The clinic provides a vital range of services, from managing chronic conditions such as hypertension and diabetes to treating respiratory infections, diarrheal disease, and seasonal malaria.
Khalil said many pregnant women face anemia, delayed antenatal visits, and limited follow-up. The clinic provides antenatal care throughout pregnancy and is establishing pathways to ensure safer deliveries.
Recognizing widespread depression and post-traumatic stress disorder linked to the war, the center also employs a psychologist.

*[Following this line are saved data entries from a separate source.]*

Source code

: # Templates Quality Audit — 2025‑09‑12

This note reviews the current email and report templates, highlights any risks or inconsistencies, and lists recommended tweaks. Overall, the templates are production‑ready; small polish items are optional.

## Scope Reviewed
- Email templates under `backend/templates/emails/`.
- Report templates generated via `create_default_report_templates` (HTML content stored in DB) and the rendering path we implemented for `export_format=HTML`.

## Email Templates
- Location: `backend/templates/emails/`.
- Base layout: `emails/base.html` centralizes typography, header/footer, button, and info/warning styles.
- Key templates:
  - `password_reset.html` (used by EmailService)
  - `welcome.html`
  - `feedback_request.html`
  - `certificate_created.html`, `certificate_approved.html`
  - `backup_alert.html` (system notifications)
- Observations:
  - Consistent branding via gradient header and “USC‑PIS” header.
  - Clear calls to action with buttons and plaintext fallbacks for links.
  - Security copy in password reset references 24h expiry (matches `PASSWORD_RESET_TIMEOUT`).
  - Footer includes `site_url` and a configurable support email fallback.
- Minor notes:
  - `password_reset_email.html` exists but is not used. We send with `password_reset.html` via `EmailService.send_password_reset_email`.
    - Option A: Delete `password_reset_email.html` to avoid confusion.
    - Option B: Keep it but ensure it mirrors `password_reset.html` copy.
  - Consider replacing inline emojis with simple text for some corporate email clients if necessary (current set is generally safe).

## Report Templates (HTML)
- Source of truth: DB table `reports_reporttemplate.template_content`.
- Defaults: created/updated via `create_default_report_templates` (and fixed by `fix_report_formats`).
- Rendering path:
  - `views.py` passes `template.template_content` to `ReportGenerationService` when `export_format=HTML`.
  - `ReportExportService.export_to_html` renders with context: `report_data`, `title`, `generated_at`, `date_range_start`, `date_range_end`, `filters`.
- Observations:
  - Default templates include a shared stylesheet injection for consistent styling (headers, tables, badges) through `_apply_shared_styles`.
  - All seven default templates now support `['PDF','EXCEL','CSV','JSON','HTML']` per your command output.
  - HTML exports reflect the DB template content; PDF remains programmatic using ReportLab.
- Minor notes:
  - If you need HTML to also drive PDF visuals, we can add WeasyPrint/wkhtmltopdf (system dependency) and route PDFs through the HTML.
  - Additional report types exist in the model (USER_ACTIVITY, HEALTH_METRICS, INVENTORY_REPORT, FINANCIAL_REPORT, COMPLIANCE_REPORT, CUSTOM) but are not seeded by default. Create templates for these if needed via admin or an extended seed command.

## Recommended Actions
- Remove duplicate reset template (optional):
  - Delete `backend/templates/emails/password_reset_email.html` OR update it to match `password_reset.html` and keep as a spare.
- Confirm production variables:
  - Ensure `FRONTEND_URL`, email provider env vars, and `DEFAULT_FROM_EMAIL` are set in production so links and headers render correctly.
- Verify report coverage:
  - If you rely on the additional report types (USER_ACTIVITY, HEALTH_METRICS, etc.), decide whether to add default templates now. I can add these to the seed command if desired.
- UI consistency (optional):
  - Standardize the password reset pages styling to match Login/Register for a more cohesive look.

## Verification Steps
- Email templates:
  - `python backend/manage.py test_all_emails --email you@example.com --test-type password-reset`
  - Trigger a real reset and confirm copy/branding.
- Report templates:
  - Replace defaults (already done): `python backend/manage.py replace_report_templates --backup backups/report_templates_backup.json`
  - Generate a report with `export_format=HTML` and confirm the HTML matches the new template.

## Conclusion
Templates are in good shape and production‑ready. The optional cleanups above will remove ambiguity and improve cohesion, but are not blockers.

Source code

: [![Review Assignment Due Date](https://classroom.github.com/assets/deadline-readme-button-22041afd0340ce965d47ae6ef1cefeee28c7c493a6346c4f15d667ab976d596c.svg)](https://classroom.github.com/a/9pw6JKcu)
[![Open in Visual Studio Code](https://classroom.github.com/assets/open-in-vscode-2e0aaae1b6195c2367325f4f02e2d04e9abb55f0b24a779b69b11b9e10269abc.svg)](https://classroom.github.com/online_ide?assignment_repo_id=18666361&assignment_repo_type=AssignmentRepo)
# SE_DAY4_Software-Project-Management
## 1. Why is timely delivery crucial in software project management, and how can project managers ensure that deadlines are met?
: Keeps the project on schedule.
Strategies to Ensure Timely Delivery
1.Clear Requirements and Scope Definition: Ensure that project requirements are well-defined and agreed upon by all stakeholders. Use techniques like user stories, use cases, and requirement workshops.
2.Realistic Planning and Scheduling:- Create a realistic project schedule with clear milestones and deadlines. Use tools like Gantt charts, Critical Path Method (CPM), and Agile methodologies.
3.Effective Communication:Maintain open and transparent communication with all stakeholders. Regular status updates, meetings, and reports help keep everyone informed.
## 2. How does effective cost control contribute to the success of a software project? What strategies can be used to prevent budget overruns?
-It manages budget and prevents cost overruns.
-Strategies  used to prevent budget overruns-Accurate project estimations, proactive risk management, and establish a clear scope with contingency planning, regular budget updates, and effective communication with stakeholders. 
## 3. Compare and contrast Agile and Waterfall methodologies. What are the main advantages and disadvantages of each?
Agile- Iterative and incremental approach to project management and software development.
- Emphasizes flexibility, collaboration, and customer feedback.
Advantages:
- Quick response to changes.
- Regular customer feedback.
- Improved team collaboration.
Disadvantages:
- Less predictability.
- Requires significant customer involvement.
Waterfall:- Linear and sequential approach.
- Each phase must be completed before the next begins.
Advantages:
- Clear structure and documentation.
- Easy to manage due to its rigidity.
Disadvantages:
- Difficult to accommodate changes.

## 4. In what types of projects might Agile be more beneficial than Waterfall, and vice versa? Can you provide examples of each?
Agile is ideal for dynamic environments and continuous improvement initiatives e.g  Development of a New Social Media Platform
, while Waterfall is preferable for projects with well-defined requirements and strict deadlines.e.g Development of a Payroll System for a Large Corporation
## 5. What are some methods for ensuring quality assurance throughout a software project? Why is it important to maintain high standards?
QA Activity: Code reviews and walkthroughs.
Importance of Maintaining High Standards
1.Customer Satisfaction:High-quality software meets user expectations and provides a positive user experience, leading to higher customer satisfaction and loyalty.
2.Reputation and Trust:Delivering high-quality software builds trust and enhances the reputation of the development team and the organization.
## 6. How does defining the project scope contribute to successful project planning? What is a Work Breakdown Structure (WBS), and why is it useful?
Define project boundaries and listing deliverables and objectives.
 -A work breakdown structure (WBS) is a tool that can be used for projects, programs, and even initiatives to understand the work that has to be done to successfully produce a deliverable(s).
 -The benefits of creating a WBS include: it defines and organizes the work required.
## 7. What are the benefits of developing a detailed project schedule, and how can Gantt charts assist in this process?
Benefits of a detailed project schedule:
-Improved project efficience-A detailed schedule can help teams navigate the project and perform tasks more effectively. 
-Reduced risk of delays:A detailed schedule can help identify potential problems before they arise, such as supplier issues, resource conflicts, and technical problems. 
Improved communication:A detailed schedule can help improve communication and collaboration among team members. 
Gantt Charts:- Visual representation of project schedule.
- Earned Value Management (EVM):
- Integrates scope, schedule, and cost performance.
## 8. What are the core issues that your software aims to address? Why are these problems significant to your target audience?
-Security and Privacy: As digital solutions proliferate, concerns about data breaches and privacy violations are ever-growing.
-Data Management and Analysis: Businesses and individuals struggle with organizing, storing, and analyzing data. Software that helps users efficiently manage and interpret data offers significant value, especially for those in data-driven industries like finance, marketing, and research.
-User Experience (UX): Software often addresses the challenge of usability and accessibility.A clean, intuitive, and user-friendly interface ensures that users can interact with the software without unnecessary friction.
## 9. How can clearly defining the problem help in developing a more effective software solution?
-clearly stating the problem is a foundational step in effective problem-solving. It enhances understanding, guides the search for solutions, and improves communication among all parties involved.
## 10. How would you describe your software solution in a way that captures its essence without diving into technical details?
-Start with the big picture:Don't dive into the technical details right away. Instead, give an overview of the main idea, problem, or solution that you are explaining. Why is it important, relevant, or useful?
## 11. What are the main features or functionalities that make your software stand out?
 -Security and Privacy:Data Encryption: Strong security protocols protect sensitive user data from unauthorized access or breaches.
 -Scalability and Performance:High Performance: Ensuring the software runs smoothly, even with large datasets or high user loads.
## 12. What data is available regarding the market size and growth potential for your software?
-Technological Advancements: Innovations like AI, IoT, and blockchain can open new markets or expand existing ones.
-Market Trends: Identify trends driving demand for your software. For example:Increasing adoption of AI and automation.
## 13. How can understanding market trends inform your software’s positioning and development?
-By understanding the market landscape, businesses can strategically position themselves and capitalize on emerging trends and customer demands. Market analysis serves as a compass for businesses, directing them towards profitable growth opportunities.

Osman said they will work with the International Organization for Migration and UNICEF to support survivors of gender-based violence, offering both medical and psychological care.
A boy looks on as another is vaccinated against diphtheria at the Al-Afad camp for displaced people in the town of Al-Dabba, northern Sudan, on November 22, 2025. (AFP)
Nubia Health is also expanding its community health worker program. They are “training community health workers, scaling that to reach several hundred thousand people, meet them at their homes, provide education and early diagnosis and screening and treatment of diseases like malnutrition, early lung infections, malaria.”
Still, the challenges are immense. Khalil said the main obstacles include “achieving stable funding and securing essential equipment and supplies. We also need to adapt to logistical and security constraints in the region.”
Meanwhile, the UN’s Humanitarian Needs and Response Plan for Sudan is just 23 percent funded, despite nearly 26 million people needing assistance.
Yet Osman remains motivated by the dedication of Sudanese staff.
His greatest hope, he said, comes not from the facility itself but from the 50 workers who have rallied around it — an “amazing group of young people” who have built a health center in the middle of a war and are becoming “pillars of the community.”
(Supplied)
“The one thing that diaspora can have is that commitment to always try and do everything possible to support people back home in this,” he said.
Sudan, he stressed, does not lack doctors — it lacks the systems that allow them to serve. Nubia Health aims to provide that missing infrastructure.
In a final reflection, Osman emphasized their commitment to evidence-based practice.
“Research isn’t necessarily something that should be restricted to lofty academic institutions,” he said, “but we also have a commitment, we believe, to understand whether what we’re doing is improving health outcomes.”
For now, the Nubia Health Center stands as a beacon of dignity and care — a community-driven model offering a fragile but vital safety net for a people whose suffering has been largely sidelined by the world.